Setelah kepergian pelatihnya tadi, Sarah langsung terduduk lemas di tengah lapangan basket, tempat ia dan para anggotanya dimarahi habis-habisan oleh sang Pelatih.
"Sudahlah, perkataan pelatih tadi jangan kau masukkan ke dalam hati ya, Kapten." Ucap Tany sambil menepuk pelan pundak Sarah.
"Jangan terlalu kau pikirkan ucapan Pak Taryo tadi. Lagipula dalam pertandingan itu pasti ada kemenangan dan kekalahan kan?" Lina juga ikut menyemangati kaptennya yang terlihat sedih itu.
"A..aku memang kapten payah yang tidak bisa diandalkan!" ucap Sara yang sudah mulai terisak itu. "Aku ini benar-benar payah! Payah!" lanjutnya sambil menenggelamkan wajahnya diantara kedua lutut kakinya yang di tekuk.

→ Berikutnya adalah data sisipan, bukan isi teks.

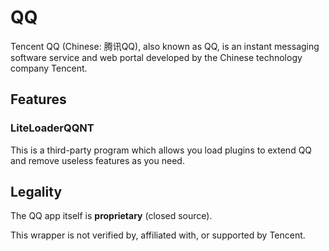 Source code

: # QQ

Tencent QQ (Chinese: 腾讯QQ), also known as QQ, is an instant messaging software service and web portal developed by the Chinese technology company Tencent.


## Features

### LiteLoaderQQNT

This is a third-party program which allows you load plugins to extend QQ and remove useless features as you need.

## Legality

The QQ app itself is **proprietary** (closed source).

This wrapper is not verified by, affiliated with, or supported by Tencent.
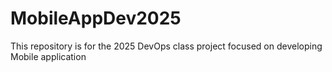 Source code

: # MobileAppDev2025
This repository is for the 2025 DevOps class project focused on developing Mobile application
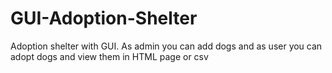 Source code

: # GUI-Adoption-Shelter
Adoption shelter with GUI. As admin you can add dogs and as user you can adopt dogs and view them in HTML page or csv
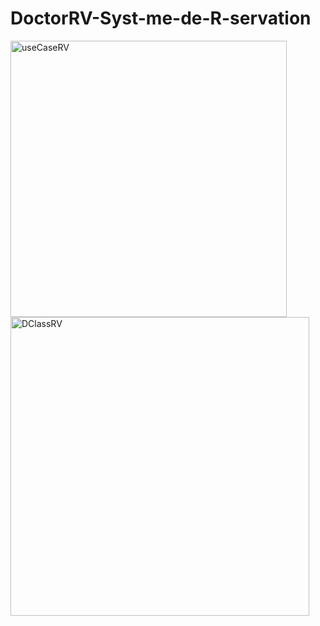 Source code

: # DoctorRV-Syst-me-de-R-servation
<img width="442" alt="useCaseRV" src="https://github.com/user-attachments/assets/8641e72f-9286-4a39-8531-9b87056eec89" />
<img width="478" alt="DClassRV" src="https://github.com/user-attachments/assets/32f84c1c-defa-4108-b832-4cde05d5686b" />

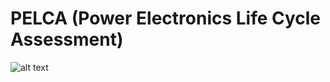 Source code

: # PELCA (Power Electronics Life Cycle Assessment)
 ![alt text](https://github.com/Briacbaudais/PELCA/images/logo.png?raw=true)
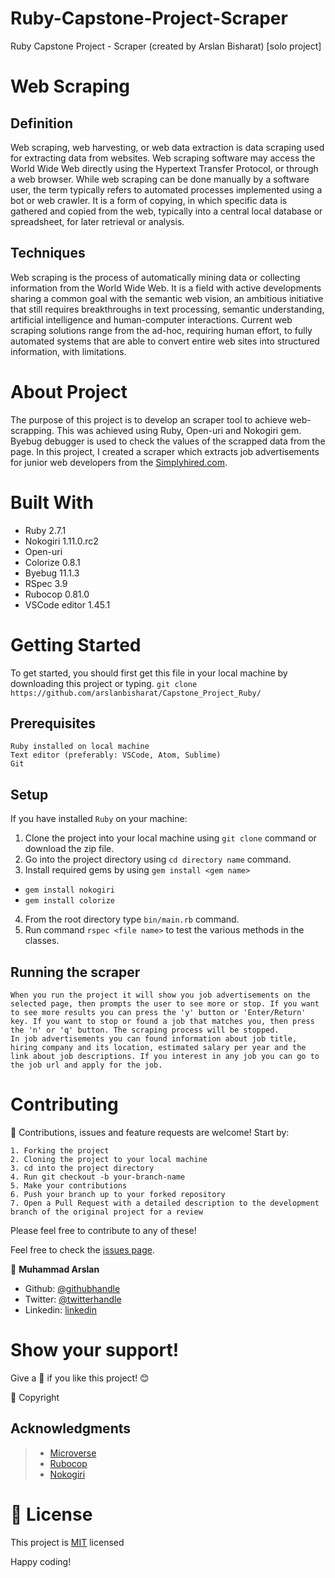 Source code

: 
# Ruby-Capstone-Project-Scraper
Ruby Capstone Project - Scraper (created by Arslan Bisharat) [solo project]

# Web Scraping
## Definition 
Web scraping, web harvesting, or web data extraction is data scraping used for extracting data from websites. Web scraping software may access the World Wide Web directly using the Hypertext Transfer Protocol, or through a web browser. While web scraping can be done manually by a software user, the term typically refers to automated processes implemented using a bot or web crawler. It is a form of copying, in which specific data is gathered and copied from the web, typically into a central local database or spreadsheet, for later retrieval or analysis.


## Techniques 
Web scraping is the process of automatically mining data or collecting information from the World Wide Web. It is a field with active developments sharing a common goal with the semantic web vision, an ambitious initiative that still requires breakthroughs in text processing, semantic understanding, artificial intelligence and human-computer interactions. Current web scraping solutions range from the ad-hoc, requiring human effort, to fully automated systems that are able to convert entire web sites into structured information, with limitations.

# About Project
The purpose of this project is to develop an scraper tool to achieve web-scrapping. This was achieved using Ruby, Open-uri and Nokogiri gem. Byebug debugger is used to check the values of the scrapped data from the page. 
In this project, I created a scraper which extracts job advertisements for junior web developers from the [Simplyhired.com](https://www.simplyhired.com). 


# Built With
 - Ruby 2.7.1
 - Nokogiri 1.11.0.rc2
 - Open-uri
 - Colorize 0.8.1
 - Byebug 11.1.3
 - RSpec 3.9
 - Rubocop 0.81.0
 - VSCode editor 1.45.1

# Getting Started
To get started, you should first get this file in your local machine by downloading this project or typing.
`
git clone https://github.com/arslanbisharat/Capstone_Project_Ruby/
`

## Prerequisites
    Ruby installed on local machine
    Text editor (preferably: VSCode, Atom, Sublime)
    Git

## Setup
   If you have installed `Ruby` on your machine:
   1. Clone the project into your local machine using `git clone` command or download the zip file.
   2. Go into the project directory using `cd directory name` command.
   3. Install required gems by using `gem install <gem name>`
   - `gem install nokogiri`
   - `gem install colorize`
   4. From the root directory type `bin/main.rb` command.
   5. Run command `rspec <file name>` to test the various methods in the classes.
   
## Running the scraper
    When you run the project it will show you job advertisements on the selected page, then prompts the user to see more or stop. If you want to see more results you can press the 'y' button or 'Enter/Return' key. If you want to stop or found a job that matches you, then press the 'n' or 'q' button. The scraping process will be stopped.
    In job advertisements you can found information about job title, hiring company and its location, estimated salary per year and the link about job descriptions. If you interest in any job you can go to the job url and apply for the job.

# Contributing

:handshake: Contributions, issues and feature requests are welcome! 
Start by:

    1. Forking the project
    2. Cloning the project to your local machine
    3. cd into the project directory
    4. Run git checkout -b your-branch-name
    5. Make your contributions
    6. Push your branch up to your forked repository
    7. Open a Pull Request with a detailed description to the development branch of the original project for a review

Please feel free to contribute to any of these!

Feel free to check the [issues page](https://github.com/arslanbisharat/Capstone_Project_Ruby//issues).

👤 **Muhammad Arslan**

- Github: [@githubhandle](https://github.com/arslanbisharat)
- Twitter: [@twitterhandle](https://twitter.com/arslan_bisharat-2020bb156)
- Linkedin: [linkedin](https://www.linkedin.com/in/muhammad-arslan-2020bb156)

# Show your support!

Give a :star2: if you like this project! :blush:

📝 Copyright

## Acknowledgments

> - [Microverse](https://www.microverse.org/)
> - [Rubocop](https://docs.rubocop.org/en/stable/)
> - [Nokogiri](https://nokogiri.org/)

# 📝 License

This project is [MIT](LICENSE.md) licensed

Happy coding!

"Sudahlah, jangan berkata seperti itu, Sarah. Jangan kau hiraukan perkataan pelatih. Benar kata Lina, dalam pertandingan kita tidak bisa selalu menang kan? Pasti ada saatnya kita kalah." Ucap Tany yang berusaha menenangkan Kaptennya itu. Mendengar dukungan dari teman-temannya, Sarah merasa kesedihannya menguap entah kemana. “Hah... kalau begitu, ayo kia buktikan pada Pak Taryo kalau kita bisa mengharumkan nama sekolah  ini saat Turnamen Nasional nanti.”Ucap Sarah seraya tersenyum kepada teman-temannya. Melihat senyuman sang kapten, mereka pun ikut tersenyum. Kemudian saling mendekat dan menautkan tangan. “NEDACIS...”seru sang kapten. “Pasti bisa!” seru tim basket serempak.
                Sejak saat itu, mereka berlatih dengan keras. Setiap pulang sekolah, mereka selalu berlatih sekalian mengerjakan tugas dan pekerjaan rumah sambil mendiskusikan strategi yang akan mereka gunakan. Hari yang ditunggu – tunggupun tiba. Mereka bertanding basket dengan serius, demi mengharumkan nama sekolah. Hingga pada akhirnya, kejuaraan mereka dapatkan dengan skor 30 – 38.